_EXERCISE DIRECTIONS_.
Of all the lines below, return only those starting with the line holding "True/example if False)" and going on through the line holding "are linearly dependent.", exactly as written.

_DATASET_.
□ □ □ □ □

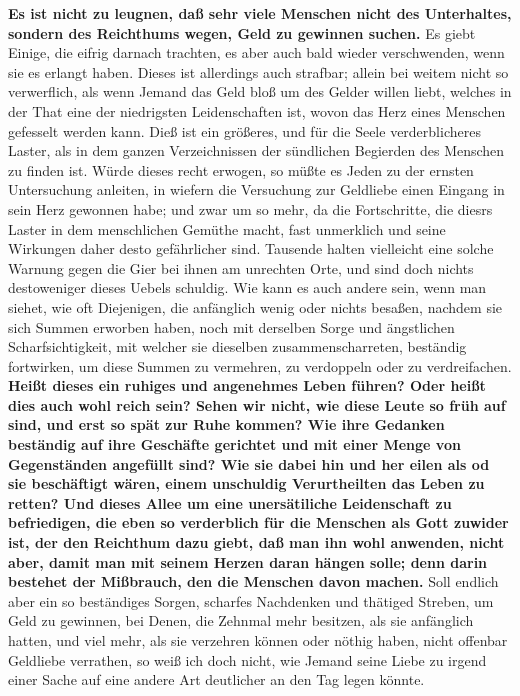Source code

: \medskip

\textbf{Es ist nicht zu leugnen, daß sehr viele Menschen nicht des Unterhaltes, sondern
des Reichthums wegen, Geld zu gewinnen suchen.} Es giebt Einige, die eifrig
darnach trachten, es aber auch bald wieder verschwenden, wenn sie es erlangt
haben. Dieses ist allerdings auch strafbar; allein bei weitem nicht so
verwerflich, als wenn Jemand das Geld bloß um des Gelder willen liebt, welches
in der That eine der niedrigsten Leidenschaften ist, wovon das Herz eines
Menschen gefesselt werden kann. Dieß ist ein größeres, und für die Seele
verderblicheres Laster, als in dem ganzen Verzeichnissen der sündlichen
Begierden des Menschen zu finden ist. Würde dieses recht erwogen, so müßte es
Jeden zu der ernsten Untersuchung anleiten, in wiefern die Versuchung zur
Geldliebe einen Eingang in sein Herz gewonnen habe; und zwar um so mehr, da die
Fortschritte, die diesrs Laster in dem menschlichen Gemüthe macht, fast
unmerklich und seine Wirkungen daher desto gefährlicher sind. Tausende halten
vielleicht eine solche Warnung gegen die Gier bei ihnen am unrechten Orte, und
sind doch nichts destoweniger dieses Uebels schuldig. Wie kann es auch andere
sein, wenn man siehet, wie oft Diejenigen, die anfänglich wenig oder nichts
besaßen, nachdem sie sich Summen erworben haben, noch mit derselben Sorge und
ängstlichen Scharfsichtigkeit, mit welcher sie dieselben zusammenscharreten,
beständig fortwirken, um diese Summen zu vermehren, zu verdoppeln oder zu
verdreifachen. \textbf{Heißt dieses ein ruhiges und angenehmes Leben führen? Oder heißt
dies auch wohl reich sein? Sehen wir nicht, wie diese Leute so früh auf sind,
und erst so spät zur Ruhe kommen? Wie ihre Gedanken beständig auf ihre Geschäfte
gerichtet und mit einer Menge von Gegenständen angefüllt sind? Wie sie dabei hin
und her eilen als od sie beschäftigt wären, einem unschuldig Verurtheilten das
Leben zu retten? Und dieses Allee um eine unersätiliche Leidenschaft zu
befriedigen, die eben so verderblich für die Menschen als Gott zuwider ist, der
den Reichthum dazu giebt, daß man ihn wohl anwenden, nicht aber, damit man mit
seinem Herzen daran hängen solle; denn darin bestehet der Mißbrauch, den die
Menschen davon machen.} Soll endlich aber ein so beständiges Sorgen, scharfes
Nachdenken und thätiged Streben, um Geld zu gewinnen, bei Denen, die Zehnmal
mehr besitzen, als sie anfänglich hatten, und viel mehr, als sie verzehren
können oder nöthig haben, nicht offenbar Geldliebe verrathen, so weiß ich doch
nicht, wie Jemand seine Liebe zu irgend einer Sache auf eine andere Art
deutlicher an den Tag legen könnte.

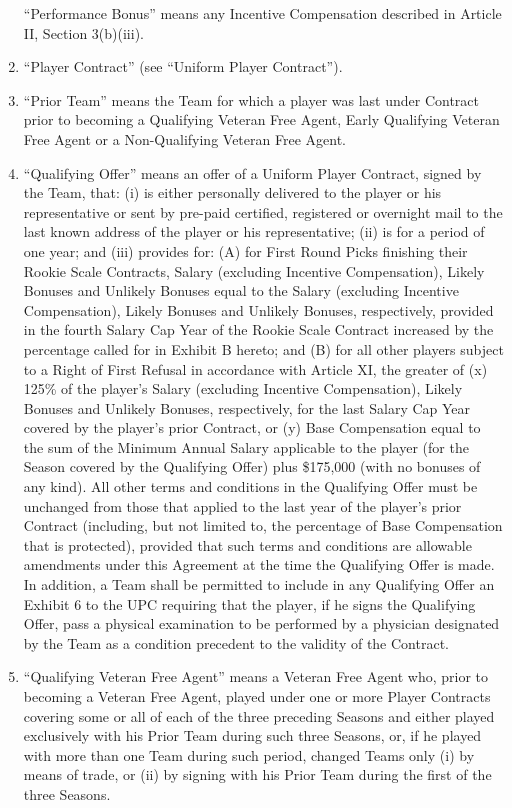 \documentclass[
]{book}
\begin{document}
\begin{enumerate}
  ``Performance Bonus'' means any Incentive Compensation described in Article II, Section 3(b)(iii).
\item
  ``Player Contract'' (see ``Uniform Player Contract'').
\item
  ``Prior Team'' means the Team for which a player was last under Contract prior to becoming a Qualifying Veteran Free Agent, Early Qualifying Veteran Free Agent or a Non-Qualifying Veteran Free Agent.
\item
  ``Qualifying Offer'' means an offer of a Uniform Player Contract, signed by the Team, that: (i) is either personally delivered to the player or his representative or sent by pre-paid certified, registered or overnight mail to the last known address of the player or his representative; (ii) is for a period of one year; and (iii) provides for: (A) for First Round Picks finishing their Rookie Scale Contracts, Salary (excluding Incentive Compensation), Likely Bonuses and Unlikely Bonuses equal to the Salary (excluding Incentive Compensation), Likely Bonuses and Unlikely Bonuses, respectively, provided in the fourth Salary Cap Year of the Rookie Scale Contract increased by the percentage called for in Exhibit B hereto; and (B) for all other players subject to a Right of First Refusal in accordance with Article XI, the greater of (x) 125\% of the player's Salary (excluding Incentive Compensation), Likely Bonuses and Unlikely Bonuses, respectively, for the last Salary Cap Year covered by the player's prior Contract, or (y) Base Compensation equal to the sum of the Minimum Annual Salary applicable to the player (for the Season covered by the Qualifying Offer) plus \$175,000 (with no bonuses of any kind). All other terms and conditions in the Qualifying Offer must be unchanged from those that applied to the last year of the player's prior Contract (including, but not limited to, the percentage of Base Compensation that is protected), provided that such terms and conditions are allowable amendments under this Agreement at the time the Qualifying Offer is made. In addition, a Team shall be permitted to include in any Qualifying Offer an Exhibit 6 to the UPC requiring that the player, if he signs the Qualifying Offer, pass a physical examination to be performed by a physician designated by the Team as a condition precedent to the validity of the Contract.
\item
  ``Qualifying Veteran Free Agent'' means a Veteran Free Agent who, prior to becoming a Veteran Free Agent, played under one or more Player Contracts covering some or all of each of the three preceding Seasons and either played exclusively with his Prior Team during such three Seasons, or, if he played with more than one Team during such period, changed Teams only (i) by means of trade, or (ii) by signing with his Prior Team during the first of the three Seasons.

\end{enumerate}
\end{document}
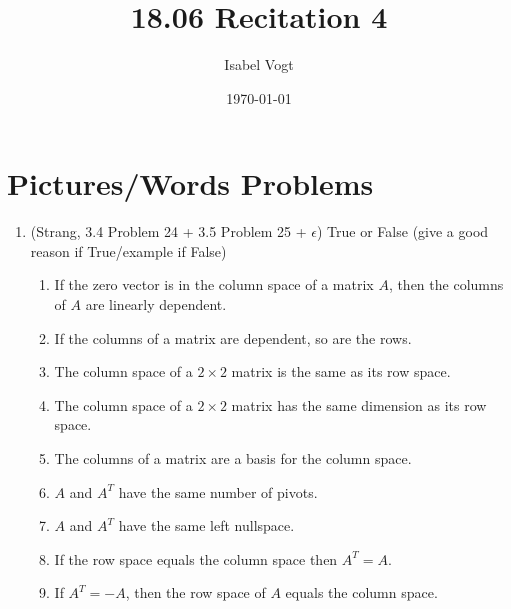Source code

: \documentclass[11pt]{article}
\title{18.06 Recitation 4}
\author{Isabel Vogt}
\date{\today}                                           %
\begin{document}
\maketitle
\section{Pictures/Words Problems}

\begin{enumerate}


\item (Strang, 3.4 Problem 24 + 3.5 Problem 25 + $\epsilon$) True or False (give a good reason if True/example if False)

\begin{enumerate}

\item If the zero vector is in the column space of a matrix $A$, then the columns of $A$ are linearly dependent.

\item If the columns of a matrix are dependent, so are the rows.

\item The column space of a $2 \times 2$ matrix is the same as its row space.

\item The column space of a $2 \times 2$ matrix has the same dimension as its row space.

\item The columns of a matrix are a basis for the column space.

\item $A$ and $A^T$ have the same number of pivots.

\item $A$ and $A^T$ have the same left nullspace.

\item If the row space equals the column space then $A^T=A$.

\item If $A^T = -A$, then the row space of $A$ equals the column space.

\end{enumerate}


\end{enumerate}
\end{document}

□ □ □ □ □

_YOUR RESPONSE_.
\item (Strang, 3.4 Problem 24 + 3.5 Problem 25 + $\epsilon$) True or False (give a good reason if True/example if False)

\begin{enumerate}

\item If the zero vector is in the column space of a matrix $A$, then the columns of $A$ are linearly dependent.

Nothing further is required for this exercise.